OAuth 2.0 is everywhere. It powers authentication for APIs, mobile apps, cloud services, and enterprise portals. It’s also one of the most targeted attack surfaces. A proper OAuth 2.0 security review is not optional. It’s the barrier between your data and the attackers who automate their probes at scale.
At its core, OAuth 2.0 is an authorization framework. It delegates access without sharing passwords. But the flexibility that makes it powerful also makes it dangerous when implemented carelessly. Misconfigurations, missing validations, and weak token handling turn a secure design into a breach vector. The most common risks surface in predictable places:
1. Redirect URI validation
Always enforce exact matching for redirect URIs.
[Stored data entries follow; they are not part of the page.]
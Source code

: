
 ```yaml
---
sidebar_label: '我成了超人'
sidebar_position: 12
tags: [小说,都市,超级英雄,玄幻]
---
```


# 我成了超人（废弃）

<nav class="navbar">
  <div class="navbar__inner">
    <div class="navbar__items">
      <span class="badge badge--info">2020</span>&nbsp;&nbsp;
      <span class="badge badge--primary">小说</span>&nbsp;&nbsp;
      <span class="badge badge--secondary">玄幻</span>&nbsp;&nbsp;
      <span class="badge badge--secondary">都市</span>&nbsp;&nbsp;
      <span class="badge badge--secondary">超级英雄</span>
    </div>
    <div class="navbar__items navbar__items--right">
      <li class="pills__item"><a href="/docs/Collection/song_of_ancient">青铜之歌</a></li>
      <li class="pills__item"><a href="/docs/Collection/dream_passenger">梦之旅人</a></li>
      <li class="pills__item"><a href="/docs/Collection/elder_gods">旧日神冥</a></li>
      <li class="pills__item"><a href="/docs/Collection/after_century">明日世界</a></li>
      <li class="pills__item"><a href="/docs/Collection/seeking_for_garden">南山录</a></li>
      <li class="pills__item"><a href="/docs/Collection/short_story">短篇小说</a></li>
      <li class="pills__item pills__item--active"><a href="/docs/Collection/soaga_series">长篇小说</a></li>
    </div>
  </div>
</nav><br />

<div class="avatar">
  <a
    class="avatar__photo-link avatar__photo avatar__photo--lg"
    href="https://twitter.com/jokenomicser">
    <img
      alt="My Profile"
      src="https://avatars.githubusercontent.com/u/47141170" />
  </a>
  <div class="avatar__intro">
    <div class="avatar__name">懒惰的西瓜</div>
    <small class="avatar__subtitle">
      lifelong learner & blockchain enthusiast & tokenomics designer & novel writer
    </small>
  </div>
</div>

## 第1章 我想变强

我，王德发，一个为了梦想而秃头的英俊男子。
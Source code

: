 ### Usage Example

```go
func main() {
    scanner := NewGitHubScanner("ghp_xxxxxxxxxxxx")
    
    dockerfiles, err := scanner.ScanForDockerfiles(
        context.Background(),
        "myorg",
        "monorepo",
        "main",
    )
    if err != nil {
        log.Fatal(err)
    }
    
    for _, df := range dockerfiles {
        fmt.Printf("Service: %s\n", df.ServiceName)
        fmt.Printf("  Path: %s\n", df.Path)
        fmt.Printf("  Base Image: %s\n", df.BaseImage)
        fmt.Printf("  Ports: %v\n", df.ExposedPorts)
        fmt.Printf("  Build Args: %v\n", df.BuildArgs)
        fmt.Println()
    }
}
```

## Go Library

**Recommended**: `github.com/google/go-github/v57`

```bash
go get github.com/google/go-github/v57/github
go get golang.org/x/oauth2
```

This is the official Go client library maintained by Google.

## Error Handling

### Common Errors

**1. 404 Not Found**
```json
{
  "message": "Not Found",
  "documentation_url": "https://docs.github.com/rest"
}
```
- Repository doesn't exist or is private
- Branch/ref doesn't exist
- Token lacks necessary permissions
Wildcards or loose matching allow attackers to steal authorization codes by injecting malicious endpoints. Permit only whitelisted URIs, and enforce them server-side.
2. State parameter protection
Use the state parameter to defend against CSRF attacks. Generate cryptographically strong values, bind them to the user session, and validate them on return. Skipping this step leaves flows open to session hijacking.
3. Authorization code interception
Always use HTTPS. Enforce TLS 1.2 or higher. Combine the authorization code grant with PKCE, even for server-side apps, to neutralize code interception attacks.